■ **PROBLEM REQUIREMENTS**
Print exactly the lines of the listing below from the one containing "## Execution Constraints" through the final line, both included, and no pictures.

+ + + + +

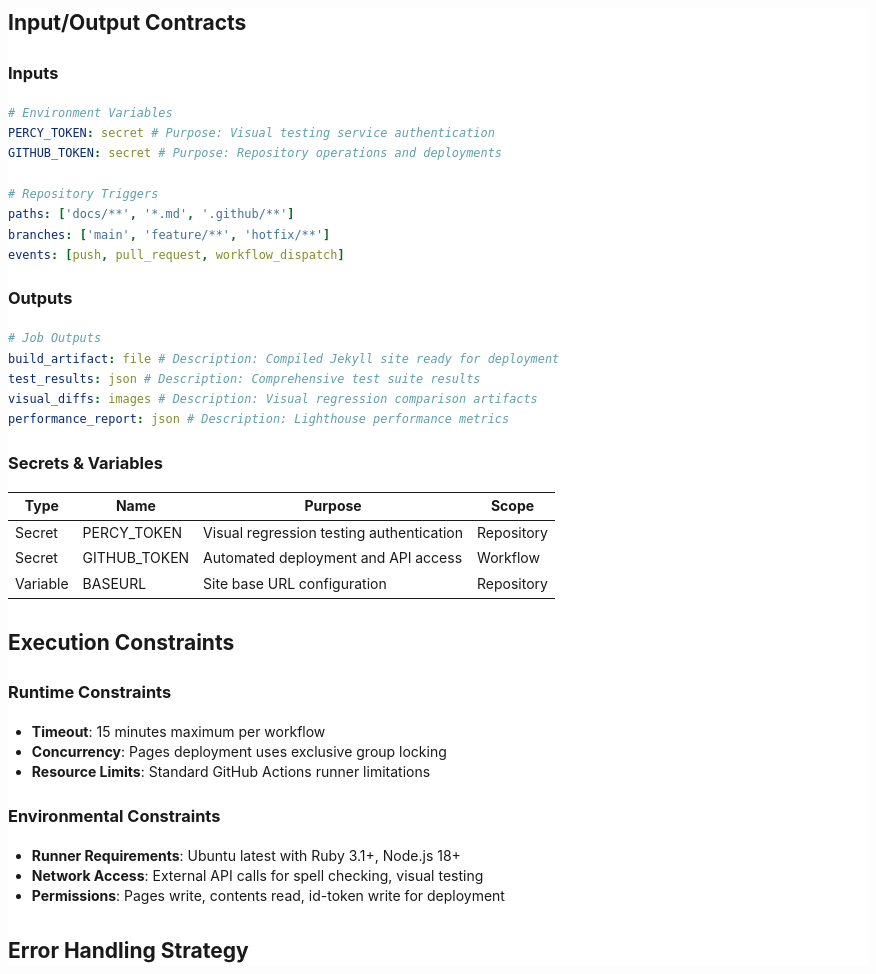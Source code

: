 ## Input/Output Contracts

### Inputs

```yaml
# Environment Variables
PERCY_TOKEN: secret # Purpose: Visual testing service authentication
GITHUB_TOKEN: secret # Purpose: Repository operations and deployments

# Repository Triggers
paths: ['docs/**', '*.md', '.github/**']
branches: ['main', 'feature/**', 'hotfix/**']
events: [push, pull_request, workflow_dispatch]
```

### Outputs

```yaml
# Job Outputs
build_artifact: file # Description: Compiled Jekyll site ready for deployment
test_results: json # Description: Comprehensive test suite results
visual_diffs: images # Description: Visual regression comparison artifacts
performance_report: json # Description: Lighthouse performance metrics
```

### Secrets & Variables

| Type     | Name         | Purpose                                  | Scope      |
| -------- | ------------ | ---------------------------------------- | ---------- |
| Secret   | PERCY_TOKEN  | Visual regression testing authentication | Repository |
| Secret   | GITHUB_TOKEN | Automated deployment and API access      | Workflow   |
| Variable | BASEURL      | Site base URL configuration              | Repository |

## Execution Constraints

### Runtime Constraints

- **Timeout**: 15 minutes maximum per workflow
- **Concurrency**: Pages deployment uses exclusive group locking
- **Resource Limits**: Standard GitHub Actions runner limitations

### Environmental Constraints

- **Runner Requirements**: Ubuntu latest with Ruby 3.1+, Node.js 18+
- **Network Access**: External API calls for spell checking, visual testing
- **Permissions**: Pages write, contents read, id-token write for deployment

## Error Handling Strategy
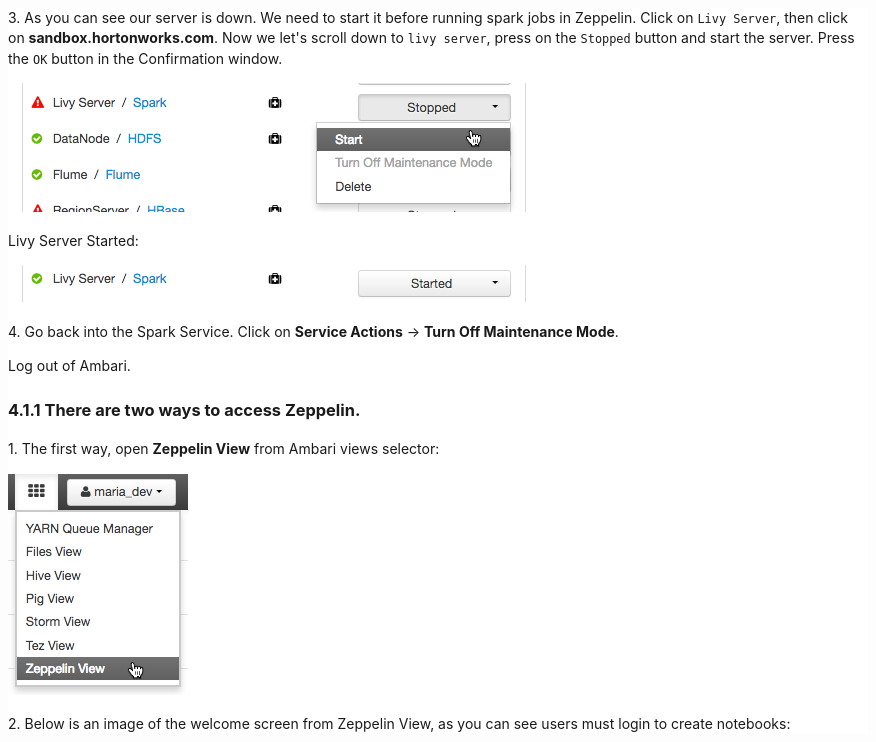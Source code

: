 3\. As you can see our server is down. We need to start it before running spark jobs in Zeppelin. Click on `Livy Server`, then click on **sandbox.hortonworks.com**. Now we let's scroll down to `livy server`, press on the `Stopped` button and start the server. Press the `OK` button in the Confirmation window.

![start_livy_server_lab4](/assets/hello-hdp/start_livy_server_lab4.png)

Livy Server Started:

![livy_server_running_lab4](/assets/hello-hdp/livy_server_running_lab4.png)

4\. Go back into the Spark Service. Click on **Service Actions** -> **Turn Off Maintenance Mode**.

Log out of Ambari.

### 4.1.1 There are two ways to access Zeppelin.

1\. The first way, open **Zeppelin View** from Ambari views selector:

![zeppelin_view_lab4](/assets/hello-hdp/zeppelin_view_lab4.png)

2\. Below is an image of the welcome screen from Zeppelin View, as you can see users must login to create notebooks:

+ + + + +

■ **SOLUTION**
## Execution Constraints

### Runtime Constraints

- **Timeout**: 15 minutes maximum per workflow
- **Concurrency**: Pages deployment uses exclusive group locking
- **Resource Limits**: Standard GitHub Actions runner limitations

### Environmental Constraints

- **Runner Requirements**: Ubuntu latest with Ruby 3.1+, Node.js 18+
- **Network Access**: External API calls for spell checking, visual testing
- **Permissions**: Pages write, contents read, id-token write for deployment

## Error Handling Strategy
Source code

: 3\. As you can see our server is down. We need to start it before running spark jobs in Zeppelin. Click on `Livy Server`, then click on **sandbox.hortonworks.com**. Now we let's scroll down to `livy server`, press on the `Stopped` button and start the server. Press the `OK` button in the Confirmation window.

![start_livy_server_lab4](/assets/hello-hdp/start_livy_server_lab4.png)

Livy Server Started:

![livy_server_running_lab4](/assets/hello-hdp/livy_server_running_lab4.png)

4\. Go back into the Spark Service. Click on **Service Actions** -> **Turn Off Maintenance Mode**.

Log out of Ambari.

### 4.1.1 There are two ways to access Zeppelin.

1\. The first way, open **Zeppelin View** from Ambari views selector:

![zeppelin_view_lab4](/assets/hello-hdp/zeppelin_view_lab4.png)

2\. Below is an image of the welcome screen from Zeppelin View, as you can see users must login to create notebooks:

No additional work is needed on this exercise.